Stored records
════

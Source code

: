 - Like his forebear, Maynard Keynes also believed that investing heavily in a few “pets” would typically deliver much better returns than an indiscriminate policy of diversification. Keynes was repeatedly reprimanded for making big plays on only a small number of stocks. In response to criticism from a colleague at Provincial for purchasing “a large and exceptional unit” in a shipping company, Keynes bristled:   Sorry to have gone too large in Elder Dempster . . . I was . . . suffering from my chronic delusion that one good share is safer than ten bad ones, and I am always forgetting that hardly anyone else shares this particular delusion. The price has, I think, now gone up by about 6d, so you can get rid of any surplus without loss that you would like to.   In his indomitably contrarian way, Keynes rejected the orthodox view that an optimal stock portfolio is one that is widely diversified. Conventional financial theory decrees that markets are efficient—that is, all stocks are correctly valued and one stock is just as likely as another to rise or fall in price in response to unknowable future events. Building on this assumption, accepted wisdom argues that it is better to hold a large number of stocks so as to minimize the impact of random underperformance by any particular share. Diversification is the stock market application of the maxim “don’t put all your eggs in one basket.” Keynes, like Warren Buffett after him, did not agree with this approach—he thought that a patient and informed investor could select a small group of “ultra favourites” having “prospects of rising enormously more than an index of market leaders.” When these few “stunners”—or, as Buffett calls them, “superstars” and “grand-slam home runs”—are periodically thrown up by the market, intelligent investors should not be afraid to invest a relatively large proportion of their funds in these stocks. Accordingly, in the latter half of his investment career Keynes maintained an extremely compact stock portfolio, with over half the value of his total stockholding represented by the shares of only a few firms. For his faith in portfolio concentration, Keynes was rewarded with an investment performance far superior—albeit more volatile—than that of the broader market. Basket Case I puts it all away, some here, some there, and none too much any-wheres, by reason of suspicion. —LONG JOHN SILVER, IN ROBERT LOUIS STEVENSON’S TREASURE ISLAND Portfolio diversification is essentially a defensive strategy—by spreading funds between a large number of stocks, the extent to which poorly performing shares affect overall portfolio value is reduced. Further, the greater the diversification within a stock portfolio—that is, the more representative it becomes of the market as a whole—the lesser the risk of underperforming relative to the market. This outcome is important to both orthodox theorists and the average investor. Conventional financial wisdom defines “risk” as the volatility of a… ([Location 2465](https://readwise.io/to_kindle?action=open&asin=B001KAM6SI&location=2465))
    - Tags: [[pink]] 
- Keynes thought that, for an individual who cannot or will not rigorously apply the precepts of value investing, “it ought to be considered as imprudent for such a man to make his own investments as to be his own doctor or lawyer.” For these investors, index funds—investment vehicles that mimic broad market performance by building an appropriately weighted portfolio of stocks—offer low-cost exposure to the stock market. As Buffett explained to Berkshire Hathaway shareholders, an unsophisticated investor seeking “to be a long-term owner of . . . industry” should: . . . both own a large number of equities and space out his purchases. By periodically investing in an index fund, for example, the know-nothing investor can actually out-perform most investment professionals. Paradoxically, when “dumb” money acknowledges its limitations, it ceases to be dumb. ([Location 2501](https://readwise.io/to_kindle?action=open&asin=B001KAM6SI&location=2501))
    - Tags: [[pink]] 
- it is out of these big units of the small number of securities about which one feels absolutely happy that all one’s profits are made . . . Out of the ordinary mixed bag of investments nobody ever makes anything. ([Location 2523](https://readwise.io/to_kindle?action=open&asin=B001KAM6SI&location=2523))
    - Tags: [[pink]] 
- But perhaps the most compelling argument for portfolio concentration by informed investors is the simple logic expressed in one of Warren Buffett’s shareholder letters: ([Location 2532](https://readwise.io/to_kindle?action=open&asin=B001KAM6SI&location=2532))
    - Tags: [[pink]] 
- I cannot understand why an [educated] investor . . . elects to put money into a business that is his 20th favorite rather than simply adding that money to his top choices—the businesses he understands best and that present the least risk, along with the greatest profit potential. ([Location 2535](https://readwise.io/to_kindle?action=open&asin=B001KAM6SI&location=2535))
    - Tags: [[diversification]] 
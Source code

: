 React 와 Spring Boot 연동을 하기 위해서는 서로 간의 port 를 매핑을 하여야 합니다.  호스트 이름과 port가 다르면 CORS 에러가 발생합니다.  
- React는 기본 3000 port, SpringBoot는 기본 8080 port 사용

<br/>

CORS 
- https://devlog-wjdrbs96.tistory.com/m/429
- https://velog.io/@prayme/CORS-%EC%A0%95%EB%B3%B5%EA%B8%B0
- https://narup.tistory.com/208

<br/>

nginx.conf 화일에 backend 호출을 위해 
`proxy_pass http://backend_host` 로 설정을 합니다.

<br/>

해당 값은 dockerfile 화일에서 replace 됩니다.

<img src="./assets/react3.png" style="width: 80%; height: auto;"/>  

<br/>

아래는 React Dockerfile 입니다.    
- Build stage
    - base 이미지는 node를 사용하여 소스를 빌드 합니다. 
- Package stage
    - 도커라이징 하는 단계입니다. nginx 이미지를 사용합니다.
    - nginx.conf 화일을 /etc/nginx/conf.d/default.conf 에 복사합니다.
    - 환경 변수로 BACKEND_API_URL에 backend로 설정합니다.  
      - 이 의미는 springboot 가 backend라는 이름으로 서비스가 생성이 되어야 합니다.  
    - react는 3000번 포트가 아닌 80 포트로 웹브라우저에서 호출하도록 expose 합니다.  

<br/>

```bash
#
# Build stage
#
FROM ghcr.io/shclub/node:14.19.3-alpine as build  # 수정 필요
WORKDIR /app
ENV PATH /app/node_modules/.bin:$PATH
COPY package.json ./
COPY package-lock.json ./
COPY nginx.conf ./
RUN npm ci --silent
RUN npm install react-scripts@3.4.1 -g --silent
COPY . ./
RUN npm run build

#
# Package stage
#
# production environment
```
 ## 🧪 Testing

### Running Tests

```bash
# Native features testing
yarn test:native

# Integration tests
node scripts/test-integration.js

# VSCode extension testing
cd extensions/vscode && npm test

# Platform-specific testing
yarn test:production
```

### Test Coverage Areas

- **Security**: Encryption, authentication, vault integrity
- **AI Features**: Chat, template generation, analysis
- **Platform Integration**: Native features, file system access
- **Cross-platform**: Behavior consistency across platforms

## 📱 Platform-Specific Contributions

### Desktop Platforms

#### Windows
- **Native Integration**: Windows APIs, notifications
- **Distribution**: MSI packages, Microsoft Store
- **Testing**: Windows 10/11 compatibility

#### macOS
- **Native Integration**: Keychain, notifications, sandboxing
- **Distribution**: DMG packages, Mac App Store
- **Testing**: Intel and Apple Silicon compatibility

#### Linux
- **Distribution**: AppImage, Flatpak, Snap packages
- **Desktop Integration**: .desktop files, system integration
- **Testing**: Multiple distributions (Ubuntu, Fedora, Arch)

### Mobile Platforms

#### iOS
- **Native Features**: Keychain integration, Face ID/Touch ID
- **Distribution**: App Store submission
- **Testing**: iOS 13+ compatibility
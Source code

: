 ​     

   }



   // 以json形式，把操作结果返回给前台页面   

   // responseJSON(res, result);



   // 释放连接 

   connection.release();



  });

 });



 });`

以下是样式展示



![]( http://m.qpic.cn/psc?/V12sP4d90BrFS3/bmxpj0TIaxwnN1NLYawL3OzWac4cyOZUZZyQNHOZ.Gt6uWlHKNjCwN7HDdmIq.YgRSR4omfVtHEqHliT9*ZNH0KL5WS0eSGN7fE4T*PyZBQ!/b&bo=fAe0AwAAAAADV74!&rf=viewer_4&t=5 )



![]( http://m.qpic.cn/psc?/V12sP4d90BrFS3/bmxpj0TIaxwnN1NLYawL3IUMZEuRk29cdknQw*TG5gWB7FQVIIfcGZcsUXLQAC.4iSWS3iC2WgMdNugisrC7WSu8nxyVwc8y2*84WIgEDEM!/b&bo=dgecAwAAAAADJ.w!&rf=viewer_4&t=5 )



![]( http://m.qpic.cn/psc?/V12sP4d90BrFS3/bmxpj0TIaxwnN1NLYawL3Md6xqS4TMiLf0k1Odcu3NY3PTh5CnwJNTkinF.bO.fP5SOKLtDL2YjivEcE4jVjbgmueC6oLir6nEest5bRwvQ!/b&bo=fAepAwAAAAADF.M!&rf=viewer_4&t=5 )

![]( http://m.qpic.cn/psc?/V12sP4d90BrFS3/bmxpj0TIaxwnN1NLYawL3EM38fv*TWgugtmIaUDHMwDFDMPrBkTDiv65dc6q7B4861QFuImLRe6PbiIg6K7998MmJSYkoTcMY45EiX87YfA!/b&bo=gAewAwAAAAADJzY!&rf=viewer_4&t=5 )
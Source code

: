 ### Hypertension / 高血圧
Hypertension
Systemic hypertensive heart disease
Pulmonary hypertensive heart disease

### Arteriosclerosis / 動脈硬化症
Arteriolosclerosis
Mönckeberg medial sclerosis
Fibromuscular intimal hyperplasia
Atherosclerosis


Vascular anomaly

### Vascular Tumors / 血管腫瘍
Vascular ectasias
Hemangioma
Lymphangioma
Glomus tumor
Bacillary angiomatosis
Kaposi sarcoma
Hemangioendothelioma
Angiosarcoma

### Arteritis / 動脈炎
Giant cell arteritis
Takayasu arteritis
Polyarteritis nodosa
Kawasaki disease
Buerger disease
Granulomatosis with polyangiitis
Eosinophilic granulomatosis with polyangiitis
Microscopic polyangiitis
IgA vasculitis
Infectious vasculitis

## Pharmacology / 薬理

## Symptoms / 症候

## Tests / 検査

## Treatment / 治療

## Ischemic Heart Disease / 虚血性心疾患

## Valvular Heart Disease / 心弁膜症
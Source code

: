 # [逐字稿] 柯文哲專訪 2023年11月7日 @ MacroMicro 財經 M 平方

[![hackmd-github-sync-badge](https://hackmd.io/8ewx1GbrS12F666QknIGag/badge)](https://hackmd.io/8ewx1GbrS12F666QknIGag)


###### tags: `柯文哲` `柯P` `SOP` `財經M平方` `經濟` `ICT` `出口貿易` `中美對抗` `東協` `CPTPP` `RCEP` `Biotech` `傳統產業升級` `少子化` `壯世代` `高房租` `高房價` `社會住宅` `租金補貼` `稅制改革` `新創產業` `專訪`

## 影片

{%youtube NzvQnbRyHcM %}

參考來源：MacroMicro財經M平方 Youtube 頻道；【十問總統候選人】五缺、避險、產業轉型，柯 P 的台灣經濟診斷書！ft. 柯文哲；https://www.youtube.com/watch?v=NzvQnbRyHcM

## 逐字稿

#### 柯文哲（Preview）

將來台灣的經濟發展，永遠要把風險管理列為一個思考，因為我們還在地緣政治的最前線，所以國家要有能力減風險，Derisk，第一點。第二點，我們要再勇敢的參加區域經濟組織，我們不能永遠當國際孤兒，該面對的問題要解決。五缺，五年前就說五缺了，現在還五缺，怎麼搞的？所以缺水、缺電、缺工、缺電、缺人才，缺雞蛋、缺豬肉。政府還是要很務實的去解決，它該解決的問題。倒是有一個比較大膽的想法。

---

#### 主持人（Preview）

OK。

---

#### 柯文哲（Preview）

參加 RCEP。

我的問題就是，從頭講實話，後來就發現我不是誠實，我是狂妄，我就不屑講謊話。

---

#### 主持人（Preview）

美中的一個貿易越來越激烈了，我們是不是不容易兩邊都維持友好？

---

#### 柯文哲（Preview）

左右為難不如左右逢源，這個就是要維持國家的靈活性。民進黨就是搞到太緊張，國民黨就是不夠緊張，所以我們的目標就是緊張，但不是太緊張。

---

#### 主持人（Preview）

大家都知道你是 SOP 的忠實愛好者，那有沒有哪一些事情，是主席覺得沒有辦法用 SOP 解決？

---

════

■ AIM OF THE TASK ■
Where a line of the records has the string "Desktop", return that line.

■ ANSWER TO THE PROBLEM ■
### Desktop Platforms
- **Desktop Integration**: .desktop files, system integration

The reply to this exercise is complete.